From: owner-ccamp@ops.ietf.org [mailto:owner-ccamp@ops.ietf.org] On Behalf Of Pandian, Vijay
Sent: Monday, March 05, 2007 2:07 PM
To: ccamp@ops.ietf.org
Subject: Questions on draft-takacs-asym-bw-lsp-00.txt

Hi,
 
I have some basic questions, primarily trying to understand the scope of this ID as well as the application behind such a requirement.
 
1. Does this ID address just an asymmetric Bandwidth requirement? 
The postulation was that GMPLS today supports bi-directional service with a single RSVP-TE session creating a bidirectional LSP.  The most common implementation of this is Optical TDM networks.  Since this was the starting point, the ID postulates setting up an asymmetric service with a single asymmetric LSP.  (Like many new drafts it sets a requirement and postulates a an implementation.)  
 
So to your question besides bandwidth there is also underlying requirement to align with GMPLS single session procedures and support a bi-directional packet data plane as Ethernet does today.  A single bidirectional (in this case asymmetric BW capable) LSP.  In other words a single RSVP-TE session.  Several people have pointed out this is also achievable with two unidirectional RSVP-TE sessions (one at each end).  Rather than reopen that debate on this thread I will acknowledge the authors had a single session in mind more as a requirement of the technology.  Ethernet data forwarding is bi-directional symmetric and there are efficiencies in a single session of a bi-directional LSP.  On the other hand the issue is there is currently no way to specify the asymmetric BW. If you want to discuss the pros and cons of multiple sessions versus single there is already a thread on this (RE: I-D ACTION:draft-takacs-asym-bw-lsp-00.txt)
 
|  2. How about other attributes? in particular LSP Protection & Recovery (P&R) related attributes? 
 
With respect to GMPLS, the plan was to allow bi-directional Protection or Recovery LSPs controlled by separate RSVP-TE sessions in separate from the single RSVP-TE session associated with the primary bidirectional LSP.   

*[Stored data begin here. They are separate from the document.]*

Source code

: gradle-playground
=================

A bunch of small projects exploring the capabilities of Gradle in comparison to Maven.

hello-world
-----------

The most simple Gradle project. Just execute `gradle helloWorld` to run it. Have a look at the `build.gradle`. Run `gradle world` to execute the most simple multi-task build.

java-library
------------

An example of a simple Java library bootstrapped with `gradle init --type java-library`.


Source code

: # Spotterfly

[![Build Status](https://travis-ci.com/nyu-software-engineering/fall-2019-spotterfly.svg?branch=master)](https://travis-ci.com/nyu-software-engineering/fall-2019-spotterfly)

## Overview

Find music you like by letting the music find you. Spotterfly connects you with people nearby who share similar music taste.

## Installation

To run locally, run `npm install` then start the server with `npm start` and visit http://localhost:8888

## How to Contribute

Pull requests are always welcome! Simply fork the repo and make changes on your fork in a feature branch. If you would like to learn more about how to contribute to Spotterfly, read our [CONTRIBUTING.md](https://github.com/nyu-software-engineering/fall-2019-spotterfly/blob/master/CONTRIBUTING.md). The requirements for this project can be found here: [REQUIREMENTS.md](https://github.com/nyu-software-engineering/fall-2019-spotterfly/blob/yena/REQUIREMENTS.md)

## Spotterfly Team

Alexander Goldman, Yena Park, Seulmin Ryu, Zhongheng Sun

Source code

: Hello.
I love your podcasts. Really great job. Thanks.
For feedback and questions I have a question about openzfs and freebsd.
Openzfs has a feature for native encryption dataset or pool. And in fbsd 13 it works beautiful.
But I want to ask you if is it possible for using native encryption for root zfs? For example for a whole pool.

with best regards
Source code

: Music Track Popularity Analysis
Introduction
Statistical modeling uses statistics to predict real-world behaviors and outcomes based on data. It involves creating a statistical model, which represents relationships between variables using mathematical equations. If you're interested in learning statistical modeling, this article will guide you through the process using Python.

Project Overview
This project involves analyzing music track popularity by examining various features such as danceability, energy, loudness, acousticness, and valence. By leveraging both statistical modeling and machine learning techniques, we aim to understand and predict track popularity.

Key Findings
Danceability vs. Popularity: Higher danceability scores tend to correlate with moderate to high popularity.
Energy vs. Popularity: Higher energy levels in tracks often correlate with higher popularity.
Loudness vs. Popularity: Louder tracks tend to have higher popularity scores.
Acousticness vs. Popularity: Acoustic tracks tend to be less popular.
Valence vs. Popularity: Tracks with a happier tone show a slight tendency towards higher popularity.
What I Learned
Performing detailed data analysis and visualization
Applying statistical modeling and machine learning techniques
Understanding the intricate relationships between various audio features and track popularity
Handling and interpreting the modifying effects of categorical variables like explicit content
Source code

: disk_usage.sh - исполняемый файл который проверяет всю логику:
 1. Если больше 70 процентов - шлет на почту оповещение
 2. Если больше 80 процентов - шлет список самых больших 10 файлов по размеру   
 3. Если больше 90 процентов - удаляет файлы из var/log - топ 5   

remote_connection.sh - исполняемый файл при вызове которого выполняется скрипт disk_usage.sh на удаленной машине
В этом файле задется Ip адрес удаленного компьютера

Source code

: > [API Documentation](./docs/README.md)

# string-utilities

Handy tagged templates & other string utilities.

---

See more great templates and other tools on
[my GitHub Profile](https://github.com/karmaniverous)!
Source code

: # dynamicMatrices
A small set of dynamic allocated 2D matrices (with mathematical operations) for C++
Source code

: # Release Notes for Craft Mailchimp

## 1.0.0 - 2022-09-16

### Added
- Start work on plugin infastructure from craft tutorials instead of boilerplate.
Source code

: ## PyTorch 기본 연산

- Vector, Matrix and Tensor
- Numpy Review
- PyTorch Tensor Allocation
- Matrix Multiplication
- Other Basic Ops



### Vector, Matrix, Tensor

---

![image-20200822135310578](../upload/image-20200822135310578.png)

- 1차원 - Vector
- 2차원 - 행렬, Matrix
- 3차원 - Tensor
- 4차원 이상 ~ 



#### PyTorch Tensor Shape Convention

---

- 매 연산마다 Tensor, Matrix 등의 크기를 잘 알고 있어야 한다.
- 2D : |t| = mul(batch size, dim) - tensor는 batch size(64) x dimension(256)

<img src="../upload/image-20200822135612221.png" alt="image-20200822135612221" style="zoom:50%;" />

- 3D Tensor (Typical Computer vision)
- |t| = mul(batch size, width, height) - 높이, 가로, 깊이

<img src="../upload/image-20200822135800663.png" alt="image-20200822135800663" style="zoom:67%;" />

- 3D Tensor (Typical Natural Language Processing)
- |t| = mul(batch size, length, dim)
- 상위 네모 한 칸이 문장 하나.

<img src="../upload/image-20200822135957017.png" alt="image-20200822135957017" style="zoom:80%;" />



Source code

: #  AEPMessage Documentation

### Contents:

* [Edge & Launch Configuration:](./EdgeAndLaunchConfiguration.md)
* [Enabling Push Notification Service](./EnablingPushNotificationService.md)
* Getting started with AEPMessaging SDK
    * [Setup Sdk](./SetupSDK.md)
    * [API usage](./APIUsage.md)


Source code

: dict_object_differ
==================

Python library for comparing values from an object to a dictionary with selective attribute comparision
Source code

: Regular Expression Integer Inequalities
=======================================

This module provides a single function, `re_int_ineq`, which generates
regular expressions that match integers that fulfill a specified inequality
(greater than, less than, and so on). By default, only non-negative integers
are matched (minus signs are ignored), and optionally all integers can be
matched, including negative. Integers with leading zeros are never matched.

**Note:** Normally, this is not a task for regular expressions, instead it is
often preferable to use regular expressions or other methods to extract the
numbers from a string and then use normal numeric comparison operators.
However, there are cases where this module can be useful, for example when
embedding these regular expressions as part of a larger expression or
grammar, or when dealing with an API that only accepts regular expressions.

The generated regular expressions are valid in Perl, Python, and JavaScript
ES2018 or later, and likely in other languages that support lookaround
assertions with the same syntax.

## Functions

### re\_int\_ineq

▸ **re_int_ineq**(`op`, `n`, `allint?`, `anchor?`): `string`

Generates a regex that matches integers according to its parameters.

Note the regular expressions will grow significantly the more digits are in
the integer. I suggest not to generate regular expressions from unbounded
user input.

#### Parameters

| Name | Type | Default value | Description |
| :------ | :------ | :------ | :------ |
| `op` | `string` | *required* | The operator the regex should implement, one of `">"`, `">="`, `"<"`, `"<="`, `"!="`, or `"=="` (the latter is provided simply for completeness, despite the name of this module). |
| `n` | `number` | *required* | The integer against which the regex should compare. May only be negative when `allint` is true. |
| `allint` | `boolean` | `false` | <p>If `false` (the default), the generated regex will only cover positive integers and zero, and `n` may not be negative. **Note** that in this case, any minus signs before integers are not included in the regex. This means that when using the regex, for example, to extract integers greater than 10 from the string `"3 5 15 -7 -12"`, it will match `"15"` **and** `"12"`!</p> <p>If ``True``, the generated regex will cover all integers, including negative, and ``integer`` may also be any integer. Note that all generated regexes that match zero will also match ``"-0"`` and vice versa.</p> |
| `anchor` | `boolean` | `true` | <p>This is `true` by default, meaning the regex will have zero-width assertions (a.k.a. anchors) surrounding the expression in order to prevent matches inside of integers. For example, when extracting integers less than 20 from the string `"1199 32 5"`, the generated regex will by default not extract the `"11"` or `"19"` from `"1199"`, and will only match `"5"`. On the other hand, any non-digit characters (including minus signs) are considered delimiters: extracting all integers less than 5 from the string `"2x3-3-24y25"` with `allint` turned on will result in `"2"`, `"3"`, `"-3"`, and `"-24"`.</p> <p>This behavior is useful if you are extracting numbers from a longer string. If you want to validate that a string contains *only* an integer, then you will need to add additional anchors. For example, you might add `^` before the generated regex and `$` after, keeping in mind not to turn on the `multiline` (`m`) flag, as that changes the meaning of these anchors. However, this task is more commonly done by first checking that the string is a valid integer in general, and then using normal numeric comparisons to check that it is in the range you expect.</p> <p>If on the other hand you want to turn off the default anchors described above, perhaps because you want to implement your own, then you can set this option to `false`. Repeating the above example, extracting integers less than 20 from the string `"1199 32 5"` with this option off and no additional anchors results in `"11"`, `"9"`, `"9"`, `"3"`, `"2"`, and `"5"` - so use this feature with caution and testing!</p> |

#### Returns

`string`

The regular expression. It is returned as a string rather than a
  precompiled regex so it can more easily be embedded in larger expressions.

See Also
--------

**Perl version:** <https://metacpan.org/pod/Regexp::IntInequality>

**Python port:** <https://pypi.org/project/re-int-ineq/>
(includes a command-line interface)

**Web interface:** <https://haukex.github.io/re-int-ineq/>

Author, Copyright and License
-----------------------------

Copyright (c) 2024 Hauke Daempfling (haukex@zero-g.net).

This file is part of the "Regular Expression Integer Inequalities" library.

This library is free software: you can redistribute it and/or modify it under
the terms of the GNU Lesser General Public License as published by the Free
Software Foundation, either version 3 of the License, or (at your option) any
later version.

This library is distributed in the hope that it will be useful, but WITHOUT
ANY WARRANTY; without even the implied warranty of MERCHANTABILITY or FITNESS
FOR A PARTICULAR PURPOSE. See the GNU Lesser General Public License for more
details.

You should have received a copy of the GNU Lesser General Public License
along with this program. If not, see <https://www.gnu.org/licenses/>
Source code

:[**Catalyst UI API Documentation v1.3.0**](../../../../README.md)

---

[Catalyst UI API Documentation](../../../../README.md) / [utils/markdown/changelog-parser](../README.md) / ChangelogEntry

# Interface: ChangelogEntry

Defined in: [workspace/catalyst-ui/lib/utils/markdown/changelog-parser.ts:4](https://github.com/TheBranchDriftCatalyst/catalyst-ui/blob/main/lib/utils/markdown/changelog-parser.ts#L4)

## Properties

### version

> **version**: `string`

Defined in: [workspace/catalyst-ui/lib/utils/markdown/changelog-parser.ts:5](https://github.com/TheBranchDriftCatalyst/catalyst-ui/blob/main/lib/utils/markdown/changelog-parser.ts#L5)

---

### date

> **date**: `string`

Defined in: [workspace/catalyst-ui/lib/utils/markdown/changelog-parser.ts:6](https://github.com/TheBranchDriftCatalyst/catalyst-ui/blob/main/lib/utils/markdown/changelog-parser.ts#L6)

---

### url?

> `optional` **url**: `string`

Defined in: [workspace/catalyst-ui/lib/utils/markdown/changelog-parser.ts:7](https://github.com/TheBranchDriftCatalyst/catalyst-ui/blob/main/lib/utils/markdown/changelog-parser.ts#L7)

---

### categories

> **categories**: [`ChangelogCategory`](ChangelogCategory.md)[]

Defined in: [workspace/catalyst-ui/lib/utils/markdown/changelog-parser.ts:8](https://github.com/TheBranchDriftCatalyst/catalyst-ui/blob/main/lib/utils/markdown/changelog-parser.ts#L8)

3. If P&R are indeed different, doesn't it make sense to route them separately (separate CSPF calculation at each end) and eventually signal them independently as well? 
 
Hopefully I addressed part of this already. Recovery of the bi-directional LSP could be handled by another RSVP-TE session & LSP.  The data plane in our case must have a bi-directional symmetric path so you can only do a CSPF at one end and/or force the paths to align. 
4. Is there a need for the forward and reverse flows to be on the same path? 
 
That is the way an Ethernet data plane works, and in my case this is where the requirement comes from. There is Ethernet data plane OAM and in some cases Ethernet forwarding rules that both require bi-directional symmetric paths.  The requirement is to be able to support native Ethernet loopback and data plane trace functions and bi-directional symmetry in the data plane is required.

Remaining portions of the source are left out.